## Input records
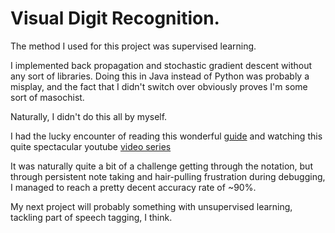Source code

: # Visual Digit Recognition.

The method I used for this project was supervised learning.

I implemented back propagation and stochastic gradient descent without any sort of libraries. 
Doing this in Java instead of Python was probably a misplay, and the fact that I didn't switch 
over obviously proves I'm some sort of masochist.

Naturally, I didn't do this all by myself. 

I had the lucky encounter of reading this wonderful [guide](http://neuralnetworksanddeeplearning.com/chap1.html) and watching
this quite spectacular youtube [video series](https://www.youtube.com/watch?v=aircAruvnKk&t=1s)

It was naturally quite a bit of a challenge getting through the notation, but through persistent note taking and hair-pulling
frustration during debugging, I managed to reach a pretty decent accuracy rate of ~90%.

My next project will probably something with unsupervised learning, tackling part of speech tagging, I think.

## Task to carry out
Check each line of the data above, and please copy the ones in which the string "this" occurs.

## Problem solution
The method I used for this project was supervised learning.
Doing this in Java instead of Python was probably a misplay, and the fact that I didn't switch 
Naturally, I didn't do this all by myself. 
I had the lucky encounter of reading this wonderful [guide](http://neuralnetworksanddeeplearning.com/chap1.html) and watching
this quite spectacular youtube [video series](https://www.youtube.com/watch?v=aircAruvnKk&t=1s)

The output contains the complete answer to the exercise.